Saved data entries
Content starts

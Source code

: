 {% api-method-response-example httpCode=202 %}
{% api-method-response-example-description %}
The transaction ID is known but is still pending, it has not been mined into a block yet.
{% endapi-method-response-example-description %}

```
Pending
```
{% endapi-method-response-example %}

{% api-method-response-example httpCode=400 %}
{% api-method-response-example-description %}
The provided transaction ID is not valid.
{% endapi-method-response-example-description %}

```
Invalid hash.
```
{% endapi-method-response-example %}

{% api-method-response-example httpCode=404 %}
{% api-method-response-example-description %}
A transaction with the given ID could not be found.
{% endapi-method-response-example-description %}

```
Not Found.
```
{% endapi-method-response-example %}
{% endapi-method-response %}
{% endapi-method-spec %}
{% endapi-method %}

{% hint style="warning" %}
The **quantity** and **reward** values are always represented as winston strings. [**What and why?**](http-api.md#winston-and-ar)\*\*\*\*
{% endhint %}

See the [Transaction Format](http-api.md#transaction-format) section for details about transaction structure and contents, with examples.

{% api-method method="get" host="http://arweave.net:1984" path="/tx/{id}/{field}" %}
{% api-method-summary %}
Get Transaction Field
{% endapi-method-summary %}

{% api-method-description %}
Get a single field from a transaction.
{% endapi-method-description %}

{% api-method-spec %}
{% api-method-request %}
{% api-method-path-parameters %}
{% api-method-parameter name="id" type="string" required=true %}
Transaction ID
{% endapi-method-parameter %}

Content ends

Task details: In the entries above, find each line with "path" and copy it.

Result of the exercise:
{% api-method method="get" host="http://arweave.net:1984" path="/tx/{id}/{field}" %}
{% api-method-path-parameters %}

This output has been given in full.